> About this task:
Identify all lines below that hold "tables" and collect them.
※
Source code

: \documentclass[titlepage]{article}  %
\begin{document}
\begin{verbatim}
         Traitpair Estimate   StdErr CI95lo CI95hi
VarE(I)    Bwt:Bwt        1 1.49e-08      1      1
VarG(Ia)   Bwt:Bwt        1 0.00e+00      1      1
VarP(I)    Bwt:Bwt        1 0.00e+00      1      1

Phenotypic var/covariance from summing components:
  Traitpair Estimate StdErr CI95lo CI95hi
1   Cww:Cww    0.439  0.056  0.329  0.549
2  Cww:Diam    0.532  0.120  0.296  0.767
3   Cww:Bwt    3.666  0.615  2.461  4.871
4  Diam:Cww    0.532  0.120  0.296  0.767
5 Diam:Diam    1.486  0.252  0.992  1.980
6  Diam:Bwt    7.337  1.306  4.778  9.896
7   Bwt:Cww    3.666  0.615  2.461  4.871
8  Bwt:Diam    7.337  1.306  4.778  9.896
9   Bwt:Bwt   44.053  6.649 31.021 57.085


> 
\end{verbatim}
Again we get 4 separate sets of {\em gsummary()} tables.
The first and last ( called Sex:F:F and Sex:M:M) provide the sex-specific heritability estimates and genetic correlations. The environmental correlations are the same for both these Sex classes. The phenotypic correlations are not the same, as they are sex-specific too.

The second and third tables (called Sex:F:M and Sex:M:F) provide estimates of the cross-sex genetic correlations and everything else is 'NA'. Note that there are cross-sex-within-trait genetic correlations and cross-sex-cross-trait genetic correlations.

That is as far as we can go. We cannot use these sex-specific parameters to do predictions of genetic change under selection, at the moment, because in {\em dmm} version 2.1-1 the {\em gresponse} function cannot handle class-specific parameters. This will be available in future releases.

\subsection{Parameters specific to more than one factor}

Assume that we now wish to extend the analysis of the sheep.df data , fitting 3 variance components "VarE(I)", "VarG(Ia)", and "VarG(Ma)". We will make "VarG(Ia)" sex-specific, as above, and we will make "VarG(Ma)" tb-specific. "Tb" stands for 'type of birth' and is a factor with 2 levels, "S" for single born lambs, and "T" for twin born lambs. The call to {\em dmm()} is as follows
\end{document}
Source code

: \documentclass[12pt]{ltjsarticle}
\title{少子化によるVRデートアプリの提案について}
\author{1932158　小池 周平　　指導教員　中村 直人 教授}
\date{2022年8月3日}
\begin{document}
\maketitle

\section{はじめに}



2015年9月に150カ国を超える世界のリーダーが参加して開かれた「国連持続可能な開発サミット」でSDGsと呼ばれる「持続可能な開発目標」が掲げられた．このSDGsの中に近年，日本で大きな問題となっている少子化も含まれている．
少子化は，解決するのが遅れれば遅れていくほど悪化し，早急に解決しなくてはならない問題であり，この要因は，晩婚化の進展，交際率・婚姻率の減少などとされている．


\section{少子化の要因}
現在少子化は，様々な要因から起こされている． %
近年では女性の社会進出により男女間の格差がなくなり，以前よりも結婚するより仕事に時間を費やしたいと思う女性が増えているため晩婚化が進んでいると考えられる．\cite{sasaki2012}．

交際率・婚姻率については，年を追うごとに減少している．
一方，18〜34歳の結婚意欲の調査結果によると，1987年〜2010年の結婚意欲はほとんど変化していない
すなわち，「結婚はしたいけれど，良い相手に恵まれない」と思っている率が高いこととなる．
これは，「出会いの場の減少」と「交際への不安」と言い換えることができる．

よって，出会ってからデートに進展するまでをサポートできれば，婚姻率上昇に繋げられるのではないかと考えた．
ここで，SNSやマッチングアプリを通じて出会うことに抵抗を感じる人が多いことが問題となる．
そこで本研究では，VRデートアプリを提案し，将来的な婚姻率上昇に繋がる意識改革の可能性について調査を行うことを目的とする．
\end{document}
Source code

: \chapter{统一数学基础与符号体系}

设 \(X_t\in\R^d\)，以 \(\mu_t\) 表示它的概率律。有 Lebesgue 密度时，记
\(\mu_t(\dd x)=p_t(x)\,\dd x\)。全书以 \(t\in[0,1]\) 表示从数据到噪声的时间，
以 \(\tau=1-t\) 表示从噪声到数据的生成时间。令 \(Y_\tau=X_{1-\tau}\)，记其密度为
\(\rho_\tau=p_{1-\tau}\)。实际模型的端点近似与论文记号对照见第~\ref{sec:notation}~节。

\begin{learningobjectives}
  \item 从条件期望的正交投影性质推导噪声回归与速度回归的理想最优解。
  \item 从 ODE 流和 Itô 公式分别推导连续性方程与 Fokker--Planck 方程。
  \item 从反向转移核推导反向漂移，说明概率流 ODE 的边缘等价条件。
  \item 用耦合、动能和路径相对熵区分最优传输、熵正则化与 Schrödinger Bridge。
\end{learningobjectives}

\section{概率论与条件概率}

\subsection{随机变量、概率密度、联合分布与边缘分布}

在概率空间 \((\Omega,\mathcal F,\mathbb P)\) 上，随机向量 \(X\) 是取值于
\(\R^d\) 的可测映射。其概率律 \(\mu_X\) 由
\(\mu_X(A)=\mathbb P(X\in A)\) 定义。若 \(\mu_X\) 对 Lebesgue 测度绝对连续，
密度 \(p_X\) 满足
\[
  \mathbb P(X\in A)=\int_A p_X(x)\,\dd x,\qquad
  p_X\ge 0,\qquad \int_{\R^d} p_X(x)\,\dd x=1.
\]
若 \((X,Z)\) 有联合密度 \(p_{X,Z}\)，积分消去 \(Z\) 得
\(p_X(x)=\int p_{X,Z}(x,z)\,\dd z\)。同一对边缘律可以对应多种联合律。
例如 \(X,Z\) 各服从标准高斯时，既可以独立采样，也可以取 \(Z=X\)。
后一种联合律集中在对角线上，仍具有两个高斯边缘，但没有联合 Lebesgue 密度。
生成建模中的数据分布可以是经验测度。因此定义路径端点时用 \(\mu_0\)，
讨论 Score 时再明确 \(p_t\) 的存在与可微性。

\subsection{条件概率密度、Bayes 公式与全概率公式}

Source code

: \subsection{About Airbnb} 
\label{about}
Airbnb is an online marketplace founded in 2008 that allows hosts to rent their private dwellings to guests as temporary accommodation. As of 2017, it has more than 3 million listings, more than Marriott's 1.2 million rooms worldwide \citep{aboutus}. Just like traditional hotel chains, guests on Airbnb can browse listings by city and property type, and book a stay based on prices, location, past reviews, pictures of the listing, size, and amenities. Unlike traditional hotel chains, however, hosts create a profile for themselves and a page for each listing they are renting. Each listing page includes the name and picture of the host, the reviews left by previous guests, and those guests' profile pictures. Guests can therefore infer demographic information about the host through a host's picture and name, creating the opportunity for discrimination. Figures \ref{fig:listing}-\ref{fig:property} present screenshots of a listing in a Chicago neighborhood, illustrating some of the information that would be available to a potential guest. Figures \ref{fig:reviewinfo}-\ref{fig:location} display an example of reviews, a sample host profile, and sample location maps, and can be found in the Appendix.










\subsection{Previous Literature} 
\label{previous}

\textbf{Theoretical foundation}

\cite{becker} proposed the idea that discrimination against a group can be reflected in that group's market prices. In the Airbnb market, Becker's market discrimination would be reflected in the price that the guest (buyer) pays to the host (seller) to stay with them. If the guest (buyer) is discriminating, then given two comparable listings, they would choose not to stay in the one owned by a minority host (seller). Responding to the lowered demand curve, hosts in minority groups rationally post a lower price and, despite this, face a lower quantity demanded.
※
> Answer below:
Again we get 4 separate sets of {\em gsummary()} tables.
The second and third tables (called Sex:F:M and Sex:M:F) provide estimates of the cross-sex genetic correlations and everything else is 'NA'. Note that there are cross-sex-within-trait genetic correlations and cross-sex-cross-trait genetic correlations.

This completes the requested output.